By Sr Audrey, fcJ, first published on her blog Surprising Grace.

Thirty-two doesn’t seem like much of a milestone. I passed through it earlier this month in a haze of anxiety and exhaustion, frantically working to some deadlines, which have thankfully passed, though the tiredness remains. If not for people around me who were kind enough to celebrate the day for me, it would probably have gone unnoticed. I suppose there is something to be learnt from this… But in any case I am deeply thankful that there have always been people around me who cared enough to celebrate my life!

Thirty-two seems an in-between stage. I am over the point of really being a ‘youth’ with the struggles and joys of youth – discovering my identity; the boundless sense of possibility; the restless, persistent questioning about the meaning of life and what I am to do with it; the righteous certainties and idealism about the way things should be.

The questions are still there, of course… But having grown a little in experience and having made some commitments I am less disturbed by them now, and a little more open to what is. The contours of myself – my gifts and weaknesses, my desires and fears – are a little more mapped out now (though of course the struggle with them remains).
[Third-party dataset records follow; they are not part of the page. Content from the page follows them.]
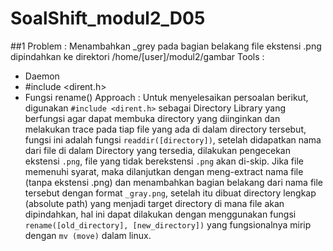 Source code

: # SoalShift_modul2_D05

##1
Problem : Menambahkan _grey pada bagian belakang file ekstensi .png dipindahkan ke direktori /home/[user]/modul2/gambar
Tools :
* Daemon
* #include <dirent.h>
* Fungsi rename()
Approach :
Untuk menyelesaikan persoalan berikut, digunakan `#include <dirent.h>` sebagai Directory Library yang berfungsi agar dapat
membuka directory yang diinginkan dan melakukan trace pada tiap file yang ada di dalam directory tersebut, fungsi ini
adalah fungsi `readdir([directory])`, setelah didapatkan nama dari file di dalam Directory yang tersedia, dilakukan pengecekan
ekstensi `.png`, file yang tidak berekstensi `.png` akan di-skip. Jika file memenuhi syarat, maka dilanjutkan dengan meng-extract
nama file (tanpa ekstensi .png) dan menambahkan bagian belakang dari nama file tersebut dengan format `_gray.png`, setelah itu
dibuat directory lengkap (absolute path) yang menjadi target directory di mana file akan dipindahkan, hal ini dapat dilakukan
dengan menggunakan fungsi `rename([old_directory], [new_directory])` yang fungsionalnya mirip dengan `mv (move)` dalam linux.
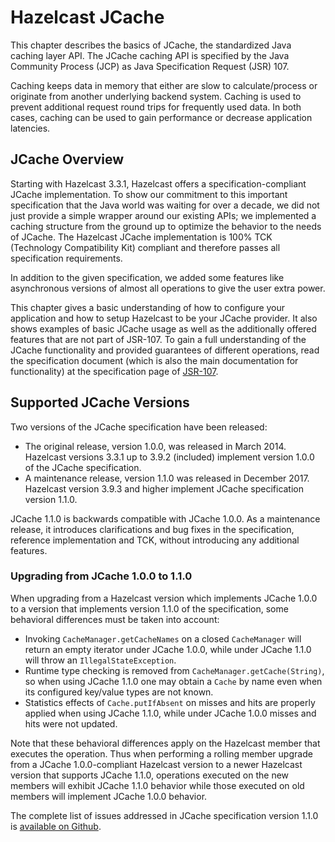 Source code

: 
# Hazelcast JCache

This chapter describes the basics of JCache, the standardized Java caching layer API. The JCache
caching API is specified by the Java Community Process (JCP) as Java Specification Request (JSR) 107.

Caching keeps data in memory that either are slow to calculate/process or originate from another underlying backend system.
Caching is used to prevent additional request round trips for frequently used data. In both cases, caching can be used to
gain performance or decrease application latencies.

## JCache Overview

Starting with Hazelcast 3.3.1, Hazelcast offers a specification-compliant JCache implementation. To show our commitment to this
important specification that the Java world was waiting for over a decade, we did not just provide a simple wrapper around our existing
APIs; we implemented a caching structure from the ground up to optimize the behavior to the needs of JCache.
The Hazelcast JCache implementation is 100% TCK (Technology Compatibility Kit) compliant and therefore passes all specification
requirements.

In addition to the given specification, we added some features like asynchronous versions of almost all
operations to give the user extra power.

This chapter gives a basic understanding of how to configure your application and how to setup Hazelcast to be your JCache
provider. It also shows examples of basic JCache usage as well as the additionally offered features that are not part of JSR-107.
To gain a full understanding of the JCache functionality and provided guarantees of different operations, read
the specification document (which is also the main documentation for functionality) at the specification page of <a href="https://www.jcp.org/en/jsr/detail?id=107" target="_blank">JSR-107</a>.

## Supported JCache Versions

Two versions of the JCache specification have been released:

 - The original release, version 1.0.0, was released in March 2014. Hazelcast versions 3.3.1 up to 3.9.2 (included) implement version 1.0.0 of the JCache specification. 
 - A maintenance release, version 1.1.0 was released in December 2017. Hazelcast version 3.9.3 and higher implement JCache specification version 1.1.0.
 
JCache 1.1.0 is backwards compatible with JCache 1.0.0. As a maintenance release, it introduces clarifications and bug fixes in the specification, reference implementation
and TCK, without introducing any additional features. 
 
### Upgrading from JCache 1.0.0 to 1.1.0
 
When upgrading from a Hazelcast version which implements JCache 1.0.0 to a version that implements version 1.1.0 of the specification, some behavioral differences must be taken into account:

 - Invoking `CacheManager.getCacheNames` on a closed `CacheManager` will return an empty iterator under JCache 1.0.0, while under JCache 1.1.0 will throw an `IllegalStateException`.
 - Runtime type checking is removed from `CacheManager.getCache(String)`, so when using JCache 1.1.0 one may obtain a `Cache` by name even when its configured key/value types are not known.
 - Statistics effects of `Cache.putIfAbsent` on misses and hits are properly applied when using JCache 1.1.0, while under JCache 1.0.0 misses and hits were not updated.
 
Note that these behavioral differences apply on the Hazelcast member that executes the operation. Thus when performing a rolling member upgrade from a JCache 1.0.0-compliant Hazelcast version to a newer Hazelcast version that supports JCache 1.1.0, operations executed on the new members will exhibit JCache 1.1.0 behavior while those executed on old members will implement JCache 1.0.0 behavior.  

The complete list of issues addressed in JCache specification version 1.1.0 is <a href="https://github.com/jsr107/jsr107spec/milestone/2?closed=1" target="_blank">available on Github</a>.

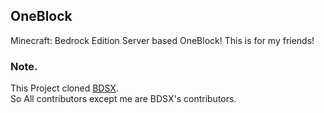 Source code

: ## OneBlock
Minecraft: Bedrock Edition Server based OneBlock!
This is for my friends!

### Note.
This Project cloned [BDSX](https://github.com/bdsx/bdsx).  
So All contributors except me are BDSX's contributors.  
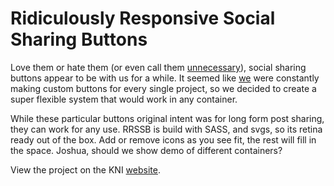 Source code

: 
# Ridiculously Responsive Social Sharing Buttons
<p>Love them or hate them (or even call them <a href="http://solomon.io/why-im-done-with-social-media-buttons/">unnecessary</a>), social sharing buttons appear to be with us for a while. It seemed like <a href="http://www.kurtnoble.com">we</a> were constantly making custom buttons for every single project, so we decided to create a super flexible system that would work in any container.</p>

<p>While these particular buttons original intent was for long form post sharing, they can work for any use. RRSSB is build with SASS, and svgs, so its retina ready out of the box. Add or remove icons as you see fit, the rest will fill in the space. Joshua, should we show demo of different containers?</p>

<p>View the project on the KNI <a href="http://devsitelocation.com/projects/rrssb/social-buttons.html">website</a>.</p> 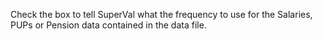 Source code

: Check the box to tell SuperVal what the frequency to use for the
Salaries, PUPs or Pension data contained in the data file.
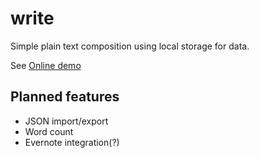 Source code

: write
=====

Simple plain text composition using local storage for data.

See [Online demo](http://jarday.com/write)

Planned features
-

  - JSON import/export
  - Word count
  - Evernote integration(?)
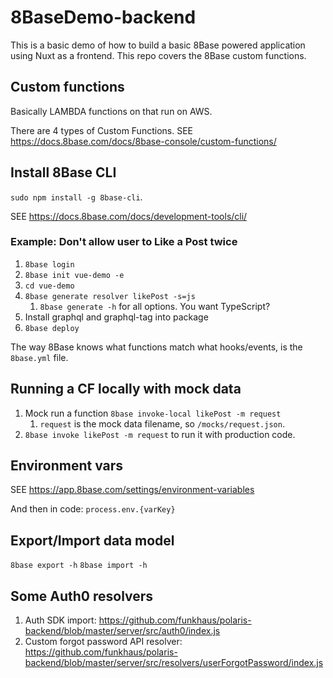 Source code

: # 8BaseDemo-backend

This is a basic demo of how to build a basic 8Base powered application using Nuxt as a frontend. This repo covers the 8Base custom functions.

## Custom functions

Basically LAMBDA functions on that run on AWS.

There are 4 types of Custom Functions.
SEE https://docs.8base.com/docs/8base-console/custom-functions/

## Install 8Base CLI

`sudo npm install -g 8base-cli`.

SEE https://docs.8base.com/docs/development-tools/cli/

### Example: Don't allow user to Like a Post twice

1. `8base login`
1. `8base init vue-demo -e`
1. `cd vue-demo`
1. `8base generate resolver likePost -s=js`
   1. `8base generate -h` for all options. You want TypeScript?
1. Install graphql and graphql-tag into package
1. `8base deploy`

The way 8Base knows what functions match what hooks/events, is the `8base.yml` file.

## Running a CF locally with mock data

1. Mock run a function `8base invoke-local likePost -m request`
   1. `request` is the mock data filename, so `/mocks/request.json`.
1. `8base invoke likePost -m request` to run it with production code.

## Environment vars

SEE https://app.8base.com/settings/environment-variables

And then in code: `process.env.{varKey}`

## Export/Import data model

`8base export -h`
`8base import -h`

## Some Auth0 resolvers

1. Auth SDK import: https://github.com/funkhaus/polaris-backend/blob/master/server/src/auth0/index.js
1. Custom forgot password API resolver: https://github.com/funkhaus/polaris-backend/blob/master/server/src/resolvers/userForgotPassword/index.js
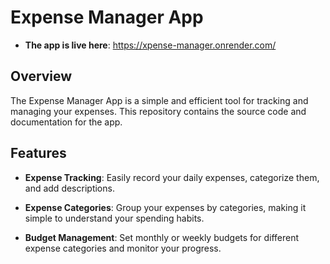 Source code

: # Expense Manager App

- **The app is live here**: https://xpense-manager.onrender.com/

## Overview

The Expense Manager App is a simple and efficient tool for tracking and managing your expenses. This repository contains the source code and documentation for the app.

## Features

- **Expense Tracking**: Easily record your daily expenses, categorize them, and add descriptions.

- **Expense Categories**: Group your expenses by categories, making it simple to understand your spending habits.

- **Budget Management**: Set monthly or weekly budgets for different expense categories and monitor your progress.


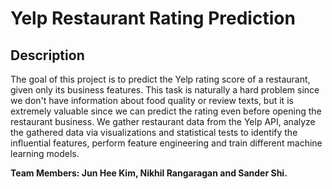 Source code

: # Yelp Restaurant Rating Prediction

## Description
The goal of this project is to predict the Yelp rating score of a restaurant, given only its business features. This task is naturally a hard problem since we don't have information about food quality or review texts, but it is extremely valuable since we can predict the rating even before opening the restaurant business. We gather restaurant data from the Yelp API, analyze the gathered data via visualizations and statistical tests to identify the influential features, perform feature engineering and train different machine learning models.

**Team Members: Jun Hee Kim, Nikhil Rangaragan and Sander Shi.**
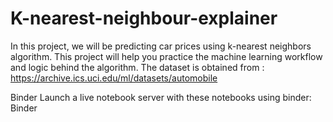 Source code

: # K-nearest-neighbour-explainer
In this project, we will be predicting car prices using k-nearest neighbors algorithm.
This project will help you practice the machine learning workflow and logic behind the algorithm.
The dataset is obtained from : https://archive.ics.uci.edu/ml/datasets/automobile


Binder
Launch a live notebook server with these notebooks using binder: Binder
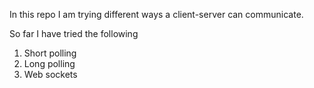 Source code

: In this repo I am trying different ways a client-server can communicate.

So far I have tried the following
1) Short polling
2) Long polling
3) Web sockets
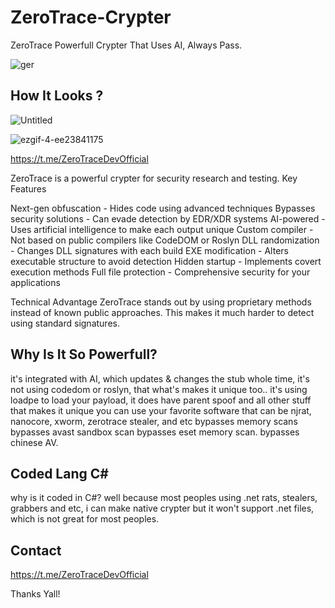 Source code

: # ZeroTrace-Crypter
ZeroTrace Powerfull Crypter That Uses AI, Always Pass.

![ger](https://github.com/user-attachments/assets/ec286fc9-fb2b-4650-9058-81fe66bef9ab)

## How It Looks ?
![Untitled](https://github.com/user-attachments/assets/43827380-1ef9-4362-b3af-07cc9199e965)

![ezgif-4-ee23841175](https://github.com/user-attachments/assets/36dfd062-7ef4-4cc6-8142-ff287f999f26)

https://t.me/ZeroTraceDevOfficial

ZeroTrace is a powerful crypter for security research and testing.
Key Features

Next-gen obfuscation - Hides code using advanced techniques
Bypasses security solutions - Can evade detection by EDR/XDR systems
AI-powered - Uses artificial intelligence to make each output unique
Custom compiler - Not based on public compilers like CodeDOM or Roslyn
DLL randomization - Changes DLL signatures with each build
EXE modification - Alters executable structure to avoid detection
Hidden startup - Implements covert execution methods
Full file protection - Comprehensive security for your applications

Technical Advantage
ZeroTrace stands out by using proprietary methods instead of known public approaches. This makes it much harder to detect using standard signatures.



## Why Is It So Powerfull?
 it's integrated with AI, which updates & changes the stub whole time,  it's not using codedom or roslyn, that what's makes it unique too..
 it's using loadpe to load your payload, it does have parent spoof and all other stuff that makes it unique
 you can use your favorite software that can be njrat, nanocore, xworm, zerotrace stealer, and etc
 bypasses memory scans
 bypasses avast sandbox scan
 bypasses eset memory scan.
 bypasses chinese AV.



## Coded Lang C#
why is it coded in C#?  well because most peoples using .net  rats, stealers, grabbers and etc,  i can make native crypter but it won't support .net files, which is not great for most peoples.


## Contact
https://t.me/ZeroTraceDevOfficial

 Thanks Yall!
I have journeyed a little further with God, chipped away a bit at the illusion that I am in control of my life, and have enjoyed more of life’s continual surprises – though sometimes through tears – so that I am a little more trusting of the One who holds my hand. I have seen more of the suffering and contradictions of the world and agonized more deeply over them, but also come to realize that there is no definitive solution, and that I am called to live in the tension between the “already and not yet”.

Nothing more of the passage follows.